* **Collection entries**
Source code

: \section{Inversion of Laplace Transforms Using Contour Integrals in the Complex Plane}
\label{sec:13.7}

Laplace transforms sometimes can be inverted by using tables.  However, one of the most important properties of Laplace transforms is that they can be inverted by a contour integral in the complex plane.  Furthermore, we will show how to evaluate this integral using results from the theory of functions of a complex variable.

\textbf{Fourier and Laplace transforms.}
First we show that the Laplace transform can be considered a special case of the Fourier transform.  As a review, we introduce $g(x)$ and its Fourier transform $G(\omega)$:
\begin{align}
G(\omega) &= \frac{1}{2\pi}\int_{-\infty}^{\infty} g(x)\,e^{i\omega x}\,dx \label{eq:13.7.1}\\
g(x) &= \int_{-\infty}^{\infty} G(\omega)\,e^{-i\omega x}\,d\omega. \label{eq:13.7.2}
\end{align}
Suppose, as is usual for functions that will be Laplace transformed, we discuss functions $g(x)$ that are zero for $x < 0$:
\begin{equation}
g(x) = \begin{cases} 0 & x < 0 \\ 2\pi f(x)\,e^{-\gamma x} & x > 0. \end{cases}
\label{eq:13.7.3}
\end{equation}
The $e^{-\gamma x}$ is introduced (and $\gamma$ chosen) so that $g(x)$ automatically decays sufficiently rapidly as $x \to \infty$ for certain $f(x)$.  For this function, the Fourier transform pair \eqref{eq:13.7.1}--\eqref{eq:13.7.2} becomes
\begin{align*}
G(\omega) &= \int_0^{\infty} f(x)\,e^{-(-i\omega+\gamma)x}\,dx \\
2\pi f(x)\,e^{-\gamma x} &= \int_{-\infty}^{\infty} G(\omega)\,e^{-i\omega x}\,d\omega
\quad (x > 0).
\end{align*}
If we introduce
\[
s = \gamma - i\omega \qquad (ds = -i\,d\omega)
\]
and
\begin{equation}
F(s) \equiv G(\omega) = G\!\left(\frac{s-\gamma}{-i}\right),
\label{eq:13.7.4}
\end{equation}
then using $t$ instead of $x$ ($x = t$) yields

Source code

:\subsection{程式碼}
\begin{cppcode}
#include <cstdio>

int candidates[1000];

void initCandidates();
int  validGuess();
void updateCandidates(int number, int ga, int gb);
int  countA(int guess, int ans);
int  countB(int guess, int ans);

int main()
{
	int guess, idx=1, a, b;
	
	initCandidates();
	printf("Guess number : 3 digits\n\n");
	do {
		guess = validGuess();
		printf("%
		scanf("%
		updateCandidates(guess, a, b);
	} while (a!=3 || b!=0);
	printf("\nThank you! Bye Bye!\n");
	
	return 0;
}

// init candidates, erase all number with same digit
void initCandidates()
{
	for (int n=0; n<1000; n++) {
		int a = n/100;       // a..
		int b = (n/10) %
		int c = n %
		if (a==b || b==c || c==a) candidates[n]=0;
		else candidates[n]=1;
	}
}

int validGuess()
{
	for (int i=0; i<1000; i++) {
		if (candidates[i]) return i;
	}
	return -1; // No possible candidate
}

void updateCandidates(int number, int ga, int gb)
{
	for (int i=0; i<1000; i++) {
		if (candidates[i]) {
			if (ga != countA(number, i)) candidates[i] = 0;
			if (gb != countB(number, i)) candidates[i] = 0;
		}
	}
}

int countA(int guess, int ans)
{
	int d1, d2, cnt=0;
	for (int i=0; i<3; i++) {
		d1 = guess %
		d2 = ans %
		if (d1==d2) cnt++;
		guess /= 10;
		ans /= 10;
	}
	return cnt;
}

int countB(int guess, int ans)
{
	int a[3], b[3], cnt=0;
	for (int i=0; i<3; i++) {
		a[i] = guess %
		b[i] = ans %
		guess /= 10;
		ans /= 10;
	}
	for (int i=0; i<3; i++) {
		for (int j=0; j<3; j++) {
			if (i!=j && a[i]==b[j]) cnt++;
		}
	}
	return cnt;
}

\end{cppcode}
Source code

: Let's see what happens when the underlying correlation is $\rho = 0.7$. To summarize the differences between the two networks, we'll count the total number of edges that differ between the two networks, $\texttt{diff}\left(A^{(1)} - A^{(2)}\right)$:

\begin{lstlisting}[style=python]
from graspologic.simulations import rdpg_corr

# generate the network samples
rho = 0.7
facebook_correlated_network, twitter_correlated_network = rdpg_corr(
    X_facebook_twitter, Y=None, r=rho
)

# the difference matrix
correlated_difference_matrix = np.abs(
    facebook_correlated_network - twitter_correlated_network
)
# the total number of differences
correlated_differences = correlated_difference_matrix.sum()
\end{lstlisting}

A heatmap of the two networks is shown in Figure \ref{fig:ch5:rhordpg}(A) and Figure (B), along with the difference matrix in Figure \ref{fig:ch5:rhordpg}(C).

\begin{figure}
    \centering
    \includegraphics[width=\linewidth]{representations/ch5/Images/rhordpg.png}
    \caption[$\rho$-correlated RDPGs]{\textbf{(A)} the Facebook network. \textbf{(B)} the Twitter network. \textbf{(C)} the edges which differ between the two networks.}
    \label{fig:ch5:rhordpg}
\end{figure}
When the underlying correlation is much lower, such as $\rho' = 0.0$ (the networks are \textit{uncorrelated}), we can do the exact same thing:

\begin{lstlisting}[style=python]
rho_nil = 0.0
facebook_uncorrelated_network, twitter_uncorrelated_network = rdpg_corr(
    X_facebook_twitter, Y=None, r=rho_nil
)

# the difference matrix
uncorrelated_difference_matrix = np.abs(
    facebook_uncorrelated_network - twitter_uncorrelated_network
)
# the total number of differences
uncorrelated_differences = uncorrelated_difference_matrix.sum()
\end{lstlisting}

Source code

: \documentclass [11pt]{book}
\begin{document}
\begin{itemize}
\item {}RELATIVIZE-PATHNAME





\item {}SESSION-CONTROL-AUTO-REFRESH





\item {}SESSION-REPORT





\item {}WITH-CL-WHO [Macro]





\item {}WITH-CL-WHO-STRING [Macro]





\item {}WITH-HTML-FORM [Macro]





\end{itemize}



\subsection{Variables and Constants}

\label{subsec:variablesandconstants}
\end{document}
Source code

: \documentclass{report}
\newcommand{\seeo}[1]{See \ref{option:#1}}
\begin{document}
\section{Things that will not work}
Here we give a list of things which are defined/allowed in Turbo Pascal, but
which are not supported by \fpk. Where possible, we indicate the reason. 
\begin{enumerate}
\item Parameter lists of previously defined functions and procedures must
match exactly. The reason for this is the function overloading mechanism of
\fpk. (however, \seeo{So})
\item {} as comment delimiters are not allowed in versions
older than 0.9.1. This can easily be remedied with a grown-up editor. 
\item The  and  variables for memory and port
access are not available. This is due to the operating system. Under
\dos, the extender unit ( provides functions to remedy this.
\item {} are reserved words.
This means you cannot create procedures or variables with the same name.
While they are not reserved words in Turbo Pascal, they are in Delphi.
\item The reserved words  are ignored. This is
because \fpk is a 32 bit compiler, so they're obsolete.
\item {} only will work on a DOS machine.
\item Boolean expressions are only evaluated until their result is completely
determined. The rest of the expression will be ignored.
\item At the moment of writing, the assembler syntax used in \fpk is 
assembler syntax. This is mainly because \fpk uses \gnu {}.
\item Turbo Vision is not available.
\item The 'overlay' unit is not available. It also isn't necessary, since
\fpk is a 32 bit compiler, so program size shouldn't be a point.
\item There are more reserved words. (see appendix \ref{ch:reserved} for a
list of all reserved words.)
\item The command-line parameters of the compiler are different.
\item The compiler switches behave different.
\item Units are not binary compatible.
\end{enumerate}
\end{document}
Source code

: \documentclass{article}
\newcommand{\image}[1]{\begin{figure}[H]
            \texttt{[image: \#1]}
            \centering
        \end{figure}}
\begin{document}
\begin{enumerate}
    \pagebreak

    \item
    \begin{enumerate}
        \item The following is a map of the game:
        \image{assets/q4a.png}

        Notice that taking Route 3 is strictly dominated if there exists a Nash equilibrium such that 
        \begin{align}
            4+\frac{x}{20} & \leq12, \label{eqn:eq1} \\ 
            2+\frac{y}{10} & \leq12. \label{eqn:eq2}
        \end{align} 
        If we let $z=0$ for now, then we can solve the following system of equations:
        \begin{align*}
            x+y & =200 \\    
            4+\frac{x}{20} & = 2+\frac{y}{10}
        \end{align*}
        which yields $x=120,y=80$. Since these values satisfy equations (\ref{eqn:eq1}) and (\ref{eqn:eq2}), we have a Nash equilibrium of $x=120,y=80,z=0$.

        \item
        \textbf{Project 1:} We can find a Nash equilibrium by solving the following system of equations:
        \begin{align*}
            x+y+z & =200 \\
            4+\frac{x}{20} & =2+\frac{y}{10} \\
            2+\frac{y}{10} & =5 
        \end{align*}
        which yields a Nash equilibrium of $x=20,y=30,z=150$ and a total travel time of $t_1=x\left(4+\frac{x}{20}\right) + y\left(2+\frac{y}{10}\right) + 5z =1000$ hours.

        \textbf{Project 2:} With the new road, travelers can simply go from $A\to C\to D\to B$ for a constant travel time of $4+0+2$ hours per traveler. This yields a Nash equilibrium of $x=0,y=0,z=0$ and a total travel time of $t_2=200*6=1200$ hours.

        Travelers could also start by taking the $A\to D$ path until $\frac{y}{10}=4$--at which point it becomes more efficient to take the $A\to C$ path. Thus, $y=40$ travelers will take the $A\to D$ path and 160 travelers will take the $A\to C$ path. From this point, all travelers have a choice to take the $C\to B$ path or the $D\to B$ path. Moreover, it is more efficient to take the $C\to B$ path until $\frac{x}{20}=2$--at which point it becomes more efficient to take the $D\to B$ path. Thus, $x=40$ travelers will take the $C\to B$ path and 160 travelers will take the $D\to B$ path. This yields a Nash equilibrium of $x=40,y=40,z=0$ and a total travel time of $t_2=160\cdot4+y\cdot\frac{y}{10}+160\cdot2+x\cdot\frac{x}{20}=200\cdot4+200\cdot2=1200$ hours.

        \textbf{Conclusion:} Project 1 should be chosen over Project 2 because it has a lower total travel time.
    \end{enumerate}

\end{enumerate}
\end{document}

* **Task description**
Select every line above that contains the word "lower", and copy it.

* **The completed task**
When the underlying correlation is much lower, such as $\rho' = 0.0$ (the networks are \textit{uncorrelated}), we can do the exact same thing:
        \textbf{Conclusion:} Project 1 should be chosen over Project 2 because it has a lower total travel time.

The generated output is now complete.